[Opening TASK MATERIAL section]

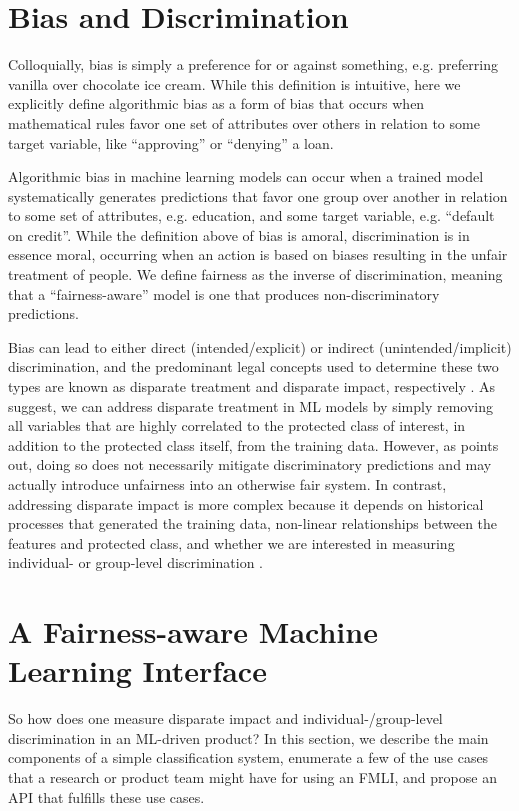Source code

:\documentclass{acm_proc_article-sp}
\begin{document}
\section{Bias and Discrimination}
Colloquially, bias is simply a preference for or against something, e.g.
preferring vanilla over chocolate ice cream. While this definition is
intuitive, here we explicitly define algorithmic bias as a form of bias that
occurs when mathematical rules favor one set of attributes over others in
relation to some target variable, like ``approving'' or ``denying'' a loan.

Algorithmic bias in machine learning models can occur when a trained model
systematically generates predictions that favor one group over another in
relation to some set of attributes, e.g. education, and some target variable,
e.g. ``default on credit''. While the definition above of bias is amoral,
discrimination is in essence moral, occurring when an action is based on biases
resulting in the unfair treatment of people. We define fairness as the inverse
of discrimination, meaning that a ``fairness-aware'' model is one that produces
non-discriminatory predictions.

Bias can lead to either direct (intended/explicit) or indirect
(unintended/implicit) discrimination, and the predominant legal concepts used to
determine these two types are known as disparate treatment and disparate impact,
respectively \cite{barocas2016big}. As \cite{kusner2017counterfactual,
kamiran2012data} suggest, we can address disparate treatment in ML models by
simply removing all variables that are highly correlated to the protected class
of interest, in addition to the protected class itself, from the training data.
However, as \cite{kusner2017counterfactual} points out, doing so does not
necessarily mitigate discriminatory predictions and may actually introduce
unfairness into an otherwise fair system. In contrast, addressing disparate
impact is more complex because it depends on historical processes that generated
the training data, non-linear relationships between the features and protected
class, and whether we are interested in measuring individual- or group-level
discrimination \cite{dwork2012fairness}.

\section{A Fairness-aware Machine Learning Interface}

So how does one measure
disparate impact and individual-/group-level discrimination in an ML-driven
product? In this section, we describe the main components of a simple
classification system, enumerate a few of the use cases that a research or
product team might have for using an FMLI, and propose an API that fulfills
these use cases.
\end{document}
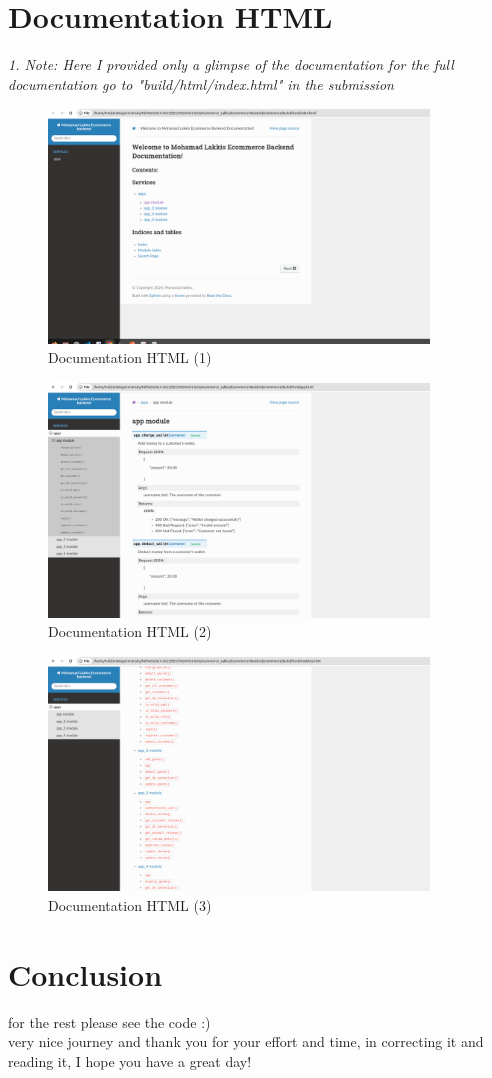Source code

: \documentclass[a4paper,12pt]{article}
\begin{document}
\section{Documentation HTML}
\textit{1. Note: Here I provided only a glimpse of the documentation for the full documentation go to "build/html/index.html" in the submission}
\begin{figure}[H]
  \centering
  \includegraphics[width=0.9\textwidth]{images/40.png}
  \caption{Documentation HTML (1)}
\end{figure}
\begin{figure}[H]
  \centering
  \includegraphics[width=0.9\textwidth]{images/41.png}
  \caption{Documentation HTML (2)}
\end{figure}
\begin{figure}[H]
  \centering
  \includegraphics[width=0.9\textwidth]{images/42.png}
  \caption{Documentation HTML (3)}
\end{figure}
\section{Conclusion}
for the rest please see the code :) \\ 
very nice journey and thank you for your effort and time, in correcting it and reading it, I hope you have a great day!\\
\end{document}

[Closing TASK MATERIAL section]

> [WHAT IS NEEDED]: Could the data above be copied out exactly, with no pictures kept?

> [RESULT]:
Source code

:\documentclass{acm_proc_article-sp}
\begin{document}
\section{Bias and Discrimination}
Colloquially, bias is simply a preference for or against something, e.g.
preferring vanilla over chocolate ice cream. While this definition is
intuitive, here we explicitly define algorithmic bias as a form of bias that
occurs when mathematical rules favor one set of attributes over others in
relation to some target variable, like ``approving'' or ``denying'' a loan.

Algorithmic bias in machine learning models can occur when a trained model
systematically generates predictions that favor one group over another in
relation to some set of attributes, e.g. education, and some target variable,
e.g. ``default on credit''. While the definition above of bias is amoral,
discrimination is in essence moral, occurring when an action is based on biases
resulting in the unfair treatment of people. We define fairness as the inverse
of discrimination, meaning that a ``fairness-aware'' model is one that produces
non-discriminatory predictions.

Bias can lead to either direct (intended/explicit) or indirect
(unintended/implicit) discrimination, and the predominant legal concepts used to
determine these two types are known as disparate treatment and disparate impact,
respectively \cite{barocas2016big}. As \cite{kusner2017counterfactual,
kamiran2012data} suggest, we can address disparate treatment in ML models by
simply removing all variables that are highly correlated to the protected class
of interest, in addition to the protected class itself, from the training data.
However, as \cite{kusner2017counterfactual} points out, doing so does not
necessarily mitigate discriminatory predictions and may actually introduce
unfairness into an otherwise fair system. In contrast, addressing disparate
impact is more complex because it depends on historical processes that generated
the training data, non-linear relationships between the features and protected
class, and whether we are interested in measuring individual- or group-level
discrimination \cite{dwork2012fairness}.

\section{A Fairness-aware Machine Learning Interface}

So how does one measure
disparate impact and individual-/group-level discrimination in an ML-driven
product? In this section, we describe the main components of a simple
classification system, enumerate a few of the use cases that a research or
product team might have for using an FMLI, and propose an API that fulfills
these use cases.
\end{document}
Source code

: \documentclass[a4paper,12pt]{article}
\begin{document}
\section{Documentation HTML}
\textit{1. Note: Here I provided only a glimpse of the documentation for the full documentation go to "build/html/index.html" in the submission}
\begin{figure}[H]
  \centering
  \includegraphics[width=0.9\textwidth]{images/40.png}
  \caption{Documentation HTML (1)}
\end{figure}
\begin{figure}[H]
  \centering
  \includegraphics[width=0.9\textwidth]{images/41.png}
  \caption{Documentation HTML (2)}
\end{figure}
\begin{figure}[H]
  \centering
  \includegraphics[width=0.9\textwidth]{images/42.png}
  \caption{Documentation HTML (3)}
\end{figure}
\section{Conclusion}
for the rest please see the code :) \\ 
very nice journey and thank you for your effort and time, in correcting it and reading it, I hope you have a great day!\\
\end{document}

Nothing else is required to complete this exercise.